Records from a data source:
_____

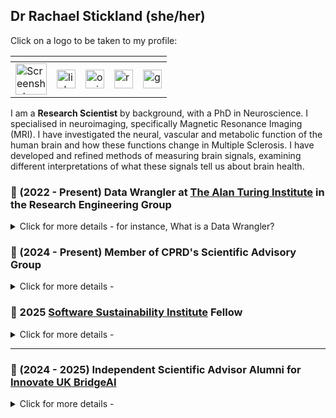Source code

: ## Dr Rachael Stickland (she/her)

Click on a logo to be taken to my profile:  

| <!-- -->  | <!-- -->  | <!-- -->  | <!-- -->  | <!-- -->  |
| -------- | ------- |------- |------- | -------- |
[<img height="50" alt="Screenshot 2025-01-29 at 12 21 36" src="https://github.com/user-attachments/assets/d0652837-9c6a-4238-a803-2971193e0be8" alt="The Alan Turing Institute logo">](https://www.turing.ac.uk/people/researchers/rachael-stickland) | [<img height="30" src="https://github.com/RayStick/RayStick/assets/50215726/78a68437-0b09-4a96-b4ab-d78dc9676869" alt="linkedin logo">](https://www.linkedin.com/in/rstickland-phd) | [<img height="30" src="https://github.com/RayStick/RayStick/assets/50215726/706abccc-70d5-483b-b906-1750072c61d9" alt="orcid logo">](https://orcid.org/0000-0003-3398-4272) | [<img height="30" src="https://github.com/RayStick/RayStick/assets/50215726/bce19902-dbee-40d9-b7fe-57cfeee3d305" alt="researchgate logo">](https://www.researchgate.net/profile/Rachael-Stickland) | [<img height="30" src="https://github.com/RayStick/RayStick/assets/50215726/68d77b87-e430-4ee9-bc65-f4a486a43668" alt="googlescholar logo">](https://scholar.google.com/citations?user=r7BTR4cAAAAJ&hl=en)  |

I am a **Research Scientist** by background, with a PhD in Neuroscience. I specialised in neuroimaging, specifically Magnetic Resonance Imaging (MRI). I have investigated the neural, vascular and metabolic function of the human brain and how these functions change in Multiple Sclerosis.  I have developed and refined methods of measuring brain signals, examining different interpretations of what these signals tell us about brain health.

### 🧠 (2022 - Present) Data Wrangler at [The Alan Turing Institute](https://www.turing.ac.uk/people/researchers/rachael-stickland) in the Research Engineering Group

<details>
  <summary>Click for more details - for instance, What is a Data Wrangler?</summary> 
  <br />

Data Wranglers can be viewed as a specialised type of data scientist, primarily working in the space between data generators and data analysts. Read a description from The Turing Way book: https://the-turing-way.netlify.app/collaboration/research-infrastructure-roles/data-wrangler.html. 

The research projects I work on use large population health databases (often electronic health records derived from primary care data). This data rarely comes **AI-ready** or **research-ready**. I create re-usable, accessible and efficient analytical workflows to help prepare data for specific use cases. 

</details>

### 🧠 (2024 - Present) Member of CPRD's Scientific Advisory Group 

<details>
  <summary>Click for more details - </summary> 
  <br />

Coming soon

</details>

### 🧠 2025 [Software Sustainability Institute](https://www.software.ac.uk/fellowship-programme/rachael-stickland) Fellow

<details>
  <summary>Click for more details - </summary> 
  <br />

Coming soon

</details>

---

### 🧠  (2024 - 2025) Independent Scientific Advisor Alumni for [Innovate UK BridgeAI](https://iuk.ktn-uk.org/programme/bridgeai/)

<details>
  <summary>Click for more details - </summary> 
  <br />

Coming soon

</details>
  


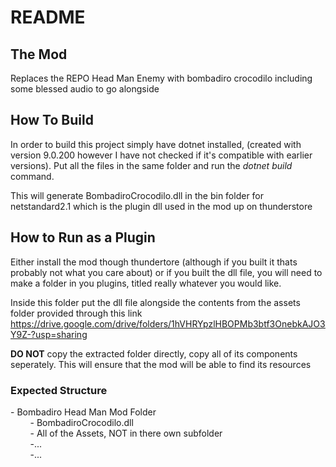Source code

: <h1>README</h1>

<h2>The Mod</h2>

Replaces the REPO Head Man Enemy with bombadiro crocodilo including some blessed audio to go alongside

<h2>How To Build</h2>

In order to build this project simply have dotnet installed, (created with version 9.0.200 however I have not checked if it's compatible with earlier versions).
Put all the files in the same folder and run the <i>dotnet build</i> command.

This will generate BombadiroCrocodilo.dll in the bin folder for netstandard2.1 which is the plugin dll used in the mod up on thunderstore

<h2>How to Run as a Plugin</h2>

Either install the mod though thundertore (although if you built it thats probably not what you care about) or if you built the dll file, you will need to make a folder
in you plugins, titled really whatever you would like.

Inside this folder put the dll file alongside the contents from the assets folder provided through this link
<u>https://drive.google.com/drive/folders/1hVHRYpzlHBOPMb3btf3OnebkAJO3Y9Z-?usp=sharing</u>

<b>DO NOT</b> copy the extracted folder directly, copy all of its components seperately.
This will ensure that the mod will be able to find its resources

<h3>Expected Structure</h3>
  - Bombadiro Head Man Mod Folder <br>
  &nbsp;&nbsp;&nbsp;&nbsp;&nbsp;&nbsp;&nbsp;&nbsp;- BombadiroCrocodilo.dll <br>
  &nbsp;&nbsp;&nbsp;&nbsp;&nbsp;&nbsp;&nbsp;&nbsp;- All of the Assets, NOT in there own subfolder <br>
  &nbsp;&nbsp;&nbsp;&nbsp;&nbsp;&nbsp;&nbsp;&nbsp;-... <br>
  &nbsp;&nbsp;&nbsp;&nbsp;&nbsp;&nbsp;&nbsp;&nbsp;-... <br>
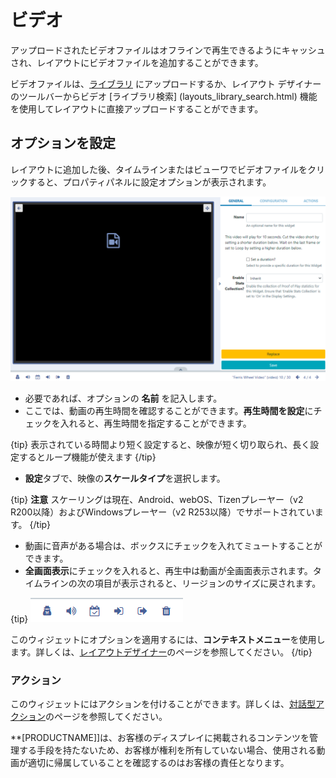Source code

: <!--toc=widgets-->

# ビデオ

アップロードされたビデオファイルはオフラインで再生できるようにキャッシュされ、レイアウトにビデオファイルを追加することができます。

ビデオファイルは、[ライブラリ](media_library.html) にアップロードするか、レイアウト デザイナーのツールバーからビデオ [ライブラリ検索] (layouts_library_search.html) 機能を使用してレイアウトに直接アップロードすることができます。

## オプションを設定

レイアウトに追加した後、タイムラインまたはビューワでビデオファイルをクリックすると、プロパティパネルに設定オプションが表示されます。

![Edit Options](img\v3.1_media_video_options.png)

- 必要であれば、オプションの **名前** を記入します。
- ここでは、動画の再生時間を確認することができます。**再生時間を設定**にチェックを入れると、再生時間を指定することができます。

{tip}
表示されている時間より短く設定すると、映像が短く切り取られ、長く設定するとループ機能が使えます
{/tip}

- **設定**タブで、映像の**スケールタイプ**を選択します。

{tip}
**注意** スケーリングは現在、Android、webOS、Tizenプレーヤー（v2 R200以降）およびWindowsプレーヤー（v2 R253以降）でサポートされています。
{/tip} 

- 動画に音声がある場合は、ボックスにチェックを入れてミュートすることができます。
- **全画面表示**にチェックを入れると、再生中は動画が全画面表示されます。タイムラインの次の項目が表示されると、リージョンのサイズに戻されます。

{tip}
![Context Menu](img/v3.1_layouts_widgets_context_menu.png)

このウィジェットにオプションを適用するには、**コンテキストメニュー**を使用します。詳しくは、[レイアウトデザイナー](layouts_designer.html)のページを参照してください。
{/tip}

### アクション

このウィジェットにはアクションを付けることができます。詳しくは、[対話型アクション](layouts_interactive_actions.html)のページを参照してください。

**[PRODUCTNAME]]は、お客様のディスプレイに掲載されるコンテンツを管理する手段を持たないため、お客様が権利を所有していない場合、使用される動画が適切に帰属していることを確認するのはお客様の責任となります。
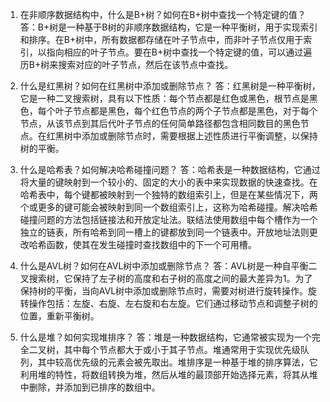 

1. 在非顺序数据结构中，什么是B+树？如何在B+树中查找一个特定键的值？
答：B+树是一种基于B树的非顺序数据结构，它是一种平衡树，用于实现索引和排序。在B+树中，所有数据都存储在叶子节点中，而非叶子节点仅用于索引，以指向相应的叶子节点。要在B+树中查找一个特定键的值，可以通过遍历B+树来搜索对应的叶子节点，然后在该节点中查找。

2. 什么是红黑树？如何在红黑树中添加或删除节点？
答：红黑树是一种平衡树，它是一种二叉搜索树，具有以下性质：每个节点都是红色或黑色，根节点是黑色，每个叶子节点都是黑色，每个红色节点的两个子节点都是黑色，对于每个节点，从该节点到其后代叶子节点的任何简单路径都包含相同数目的黑色节点。在红黑树中添加或删除节点时，需要根据上述性质进行平衡调整，以保持树的平衡。

3. 什么是哈希表？如何解决哈希碰撞问题？
答：哈希表是一种数据结构，它通过将大量的键映射到一个较小的、固定的大小的表中来实现数据的快速查找。在哈希表中，每个键都被映射到一个独特的数组索引上，但是在某些情况下，两个或更多的键可能会被映射到同一个数组索引上，这称为哈希碰撞。解决哈希碰撞问题的方法包括链接法和开放定址法。联结法使用数组中每个槽作为一个独立的链表，所有哈希到同一槽上的键都放到同一个链表中。开放地址法则更改哈希函数，使其在发生碰撞时查找数组中的下一个可用槽。

4. 什么是AVL树？如何在AVL树中添加或删除节点？
答：AVL树是一种自平衡二叉搜索树，它保持了左子树的高度和右子树的高度之间的最大差异为1。为了保持树的平衡，当向AVL树中添加或删除节点时，需要对树进行旋转操作。旋转操作包括：左旋、右旋、左右旋和右左旋。它们通过移动节点和调整子树的位置，重新平衡树。

5. 什么是堆？如何实现堆排序？
答：堆是一种数据结构，它通常被实现为一个完全二叉树，其中每个节点都大于或小于其子节点。堆通常用于实现优先级队列，其中较高优先级的元素会被先取出。堆排序是一种基于堆的排序算法，它利用堆的特性，将数组转换为堆，然后从堆的最顶部开始选择元素，将其从堆中删除，并添加到已排序的数组中。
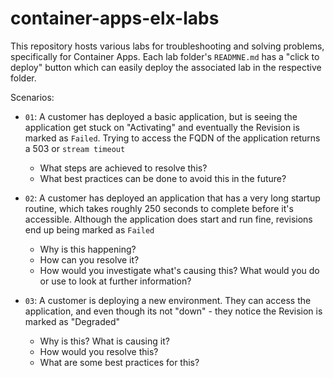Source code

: # container-apps-elx-labs

This repository hosts various labs for troubleshooting and solving problems, specifically for Container Apps. Each lab folder's `READMNE.md` has a "click to deploy" button which can easily deploy the associated lab in the respective folder.

Scenarios:
- `01`: A customer has deployed a basic application, but is seeing the application get stuck on "Activating" and eventually the Revision is marked as `Failed`. Trying to access the FQDN of the application returns a 503 or `stream timeout`
  - What steps are achieved to resolve this?
  - What best practices can be done to avoid this in the future?

- `02`: A customer has deployed an application that has a very long startup routine, which takes roughly 250 seconds to complete before it's accessible. Although the application does start and run fine, revisions end up being marked as `Failed`
  - Why is this happening?
  - How can you resolve it?
  - How would you investigate what's causing this? What would you do or use to look at further information?

- `03`: A customer is deploying a new environment. They can access the application, and even though its not "down" - they notice the Revision is marked as "Degraded"
  - Why is this? What is causing it?
  - How would you resolve this?
  - What are some best practices for this?

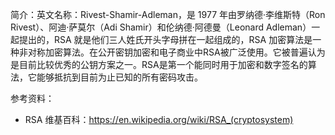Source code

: 简介：英文名称：Rivest-Shamir-Adleman，是 1977 年由罗纳德·李维斯特（Ron Rivest）、阿迪·萨莫尔（Adi Shamir）和伦纳德·阿德曼（Leonard Adleman）一起提出的，RSA
就是他们三人姓氏开头字母拼在一起组成的，RSA
加密算法是一种非对称加密算法。在公开密钥加密和电子商业中RSA被广泛使用。它被普遍认为是目前比较优秀的公钥方案之一。RSA是第一个能同时用于加密和数字签名的算法，它能够抵抗到目前为止已知的所有密码攻击。

参考资料：

- RSA 维基百科：https://en.wikipedia.org/wiki/RSA_(cryptosystem)
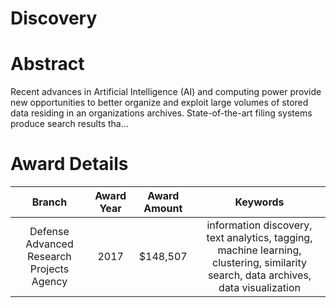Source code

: 
Discovery
=========

# Abstract


Recent advances in Artificial Intelligence (AI) and computing power provide new opportunities to better organize and exploit large volumes of stored data residing in an organizations archives. State-of-the-art filing systems produce search results tha...  

# Award Details

|Branch|Award Year|Award Amount|Keywords|
| :---: | :---: | :---: | :---: |
|Defense Advanced Research Projects Agency|2017|$148,507|information discovery, text analytics, tagging, machine learning, clustering, similarity search, data archives, data visualization|
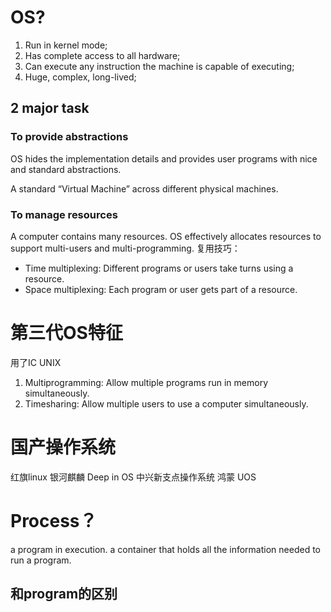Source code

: # OS?
1. Run in kernel mode;
2. Has complete access to all hardware;
3. Can execute any instruction the machine is capable of executing;
4. Huge, complex, long-lived;
## 2 major task
### To provide abstractions 
OS hides the implementation details and provides user programs with nice and standard abstractions.

A standard “Virtual Machine” across different physical machines.

### To manage resources
A computer contains many resources.
OS effectively allocates resources to support multi-users and multi-programming. 
复用技巧：
- Time multiplexing: Different programs or users take turns using a resource. 
-  Space multiplexing: Each program or user gets part of a resource.

# 第三代OS特征

用了IC UNIX
1. Multiprogramming: Allow multiple programs run in memory simultaneously.
2. Timesharing:  Allow multiple users to use a computer simultaneously. 

# 国产操作系统
红旗linux
银河麒麟
Deep in     OS
中兴新支点操作系统
鸿蒙
UOS

# Process？
a program in execution.
a container that holds all the information needed to run a program.

## 和program的区别
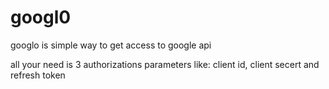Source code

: <h1>googl0</h1>
<p>googlo is simple way to get access to google api</p>
<p>all your need is 3 authorizations parameters like: client id, client secert and refresh token</p>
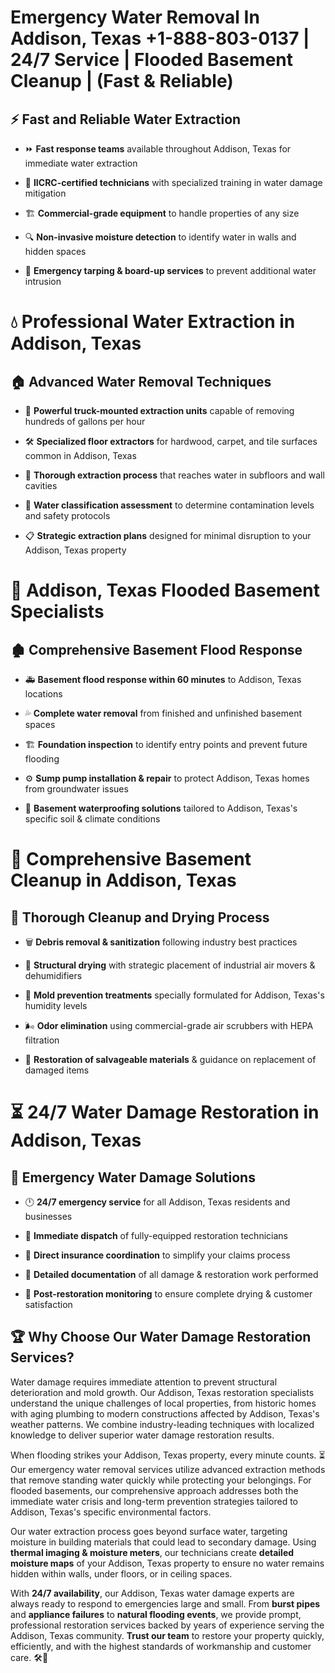 # Emergency Water Removal In Addison, Texas +1-888-803-0137 | 24/7 Service | Flooded Basement Cleanup | (Fast & Reliable)  

## ⚡ Fast and Reliable Water Extraction  
- ⏩ **Fast response teams** available throughout Addison, Texas for immediate water extraction  
- 🏅 **IICRC-certified technicians** with specialized training in water damage mitigation  
- 🏗️ **Commercial-grade equipment** to handle properties of any size  
- 🔍 **Non-invasive moisture detection** to identify water in walls and hidden spaces  
- 🛑 **Emergency tarping & board-up services** to prevent additional water intrusion  

# 💧 Professional Water Extraction in Addison, Texas  

## 🏠 Advanced Water Removal Techniques  
- 🚛 **Powerful truck-mounted extraction units** capable of removing hundreds of gallons per hour  
- 🛠️ **Specialized floor extractors** for hardwood, carpet, and tile surfaces common in Addison, Texas  
- 📏 **Thorough extraction process** that reaches water in subfloors and wall cavities  
- 🧪 **Water classification assessment** to determine contamination levels and safety protocols  
- 📋 **Strategic extraction plans** designed for minimal disruption to your Addison, Texas property  

# 🌊 Addison, Texas Flooded Basement Specialists  

## 🏚️ Comprehensive Basement Flood Response  
- 🚑 **Basement flood response within 60 minutes** to Addison, Texas locations  
- 💦 **Complete water removal** from finished and unfinished basement spaces  
- 🏗️ **Foundation inspection** to identify entry points and prevent future flooding  
- ⚙️ **Sump pump installation & repair** to protect Addison, Texas homes from groundwater issues  
- 🌱 **Basement waterproofing solutions** tailored to Addison, Texas's specific soil & climate conditions  

# 🧹 Comprehensive Basement Cleanup in Addison, Texas  

## 🔄 Thorough Cleanup and Drying Process  
- 🗑️ **Debris removal & sanitization** following industry best practices  
- 💨 **Structural drying** with strategic placement of industrial air movers & dehumidifiers  
- 🦠 **Mold prevention treatments** specially formulated for Addison, Texas's humidity levels  
- 🌬️ **Odor elimination** using commercial-grade air scrubbers with HEPA filtration  
- 🔧 **Restoration of salvageable materials** & guidance on replacement of damaged items  

# ⏳ 24/7 Water Damage Restoration in Addison, Texas  

## 🚀 Emergency Water Damage Solutions  
- 🕛 **24/7 emergency service** for all Addison, Texas residents and businesses  
- 🚒 **Immediate dispatch** of fully-equipped restoration technicians  
- 🏦 **Direct insurance coordination** to simplify your claims process  
- 📜 **Detailed documentation** of all damage & restoration work performed  
- 🔎 **Post-restoration monitoring** to ensure complete drying & customer satisfaction  

## 🏆 Why Choose Our Water Damage Restoration Services?  
Water damage requires immediate attention to prevent structural deterioration and mold growth. Our Addison, Texas restoration specialists understand the unique challenges of local properties, from historic homes with aging plumbing to modern constructions affected by Addison, Texas's weather patterns. We combine industry-leading techniques with localized knowledge to deliver superior water damage restoration results.  

When flooding strikes your Addison, Texas property, every minute counts. ⏳ Our emergency water removal services utilize advanced extraction methods that remove standing water quickly while protecting your belongings. For flooded basements, our comprehensive approach addresses both the immediate water crisis and long-term prevention strategies tailored to Addison, Texas's specific environmental factors.  

Our water extraction process goes beyond surface water, targeting moisture in building materials that could lead to secondary damage. Using **thermal imaging & moisture meters**, our technicians create **detailed moisture maps** of your Addison, Texas property to ensure no water remains hidden within walls, under floors, or in ceiling spaces.  

With **24/7 availability**, our Addison, Texas water damage experts are always ready to respond to emergencies large and small. From **burst pipes** and **appliance failures** to **natural flooding events**, we provide prompt, professional restoration services backed by years of experience serving the Addison, Texas community. **Trust our team** to restore your property quickly, efficiently, and with the highest standards of workmanship and customer care. 🛠️💪  
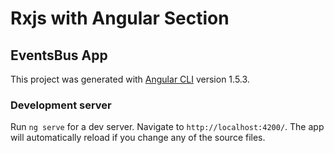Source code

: 
# Rxjs with Angular Section

## EventsBus App

This project was generated with [Angular CLI](https://github.com/angular/angular-cli) version 1.5.3.

### Development server

Run `ng serve` for a dev server. Navigate to `http://localhost:4200/`. The app will automatically reload if you change any of the source files.

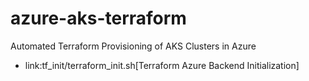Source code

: # azure-aks-terraform
Automated Terraform Provisioning of AKS Clusters in Azure

* link:tf_init/terraform_init.sh[Terraform Azure Backend Initialization]
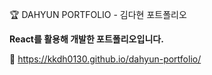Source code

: 🏆 DAHYUN PORTFOLIO - 김다현 포트폴리오

**React를 활용해 개발한 포트폴리오입니다.** 

📌 https://kkdh0130.github.io/dahyun-portfolio/

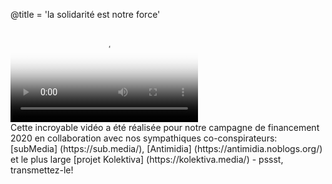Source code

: @title = 'la solidarité est notre force'

<div class="embed-responsive embed-responsive-16by9">
  <video controls="" poster="https://static.riseup.net/bird_fr.jpeg" class="embed-responsive-item">
      <source src="https://static.riseup.net/Riseup-FR-720p.mp4 " type="video/mp4">
      <source src="https://static.riseup.net/Riseup-FR-720p.webm" type="video/webm">
      <track label="Français" kind="subtitles" srclang="fr" src="riseup.fr.vtt" default>
      Your browser does not support the video tag.
  </video>
</div>
Cette incroyable vidéo a été réalisée pour notre campagne de financement 2020 en collaboration avec nos sympathiques co-conspirateurs: [subMedia] (https://sub.media/), [Antimidia] (https://antimidia.noblogs.org/) et le plus large [projet Kolektiva] (https://kolektiva.media/) - pssst, transmettez-le!
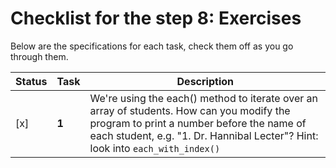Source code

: # Checklist for the step 8: Exercises
Below are the specifications for each task, check them off as you go through them.

| Status | Task | Description |
| --- | --- | --- |
| [x] | **1** | We're using the each() method to iterate over an array of students. How can you modify the program to print a number before the name of each student, e.g. "1. Dr. Hannibal Lecter"? Hint: look into `each_with_index()` | 
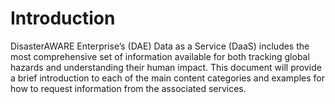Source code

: # Introduction

DisasterAWARE Enterprise’s \(DAE\) Data as a Service \(DaaS\) includes the most comprehensive set of information available for both tracking global hazards and understanding their human impact.  This document will provide a brief introduction to each of the main content categories and examples for how to request information from the associated services.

_____

§ YOUR INSTRUCTIONS:
Please reproduce, exactly as they appear above, the lines from the line containing "A computer contains many resources." up to and including the line containing "- Time multiplexing: Different".

§ YOUR RESPONSE:
A computer contains many resources.
OS effectively allocates resources to support multi-users and multi-programming. 
复用技巧：
- Time multiplexing: Different programs or users take turns using a resource. 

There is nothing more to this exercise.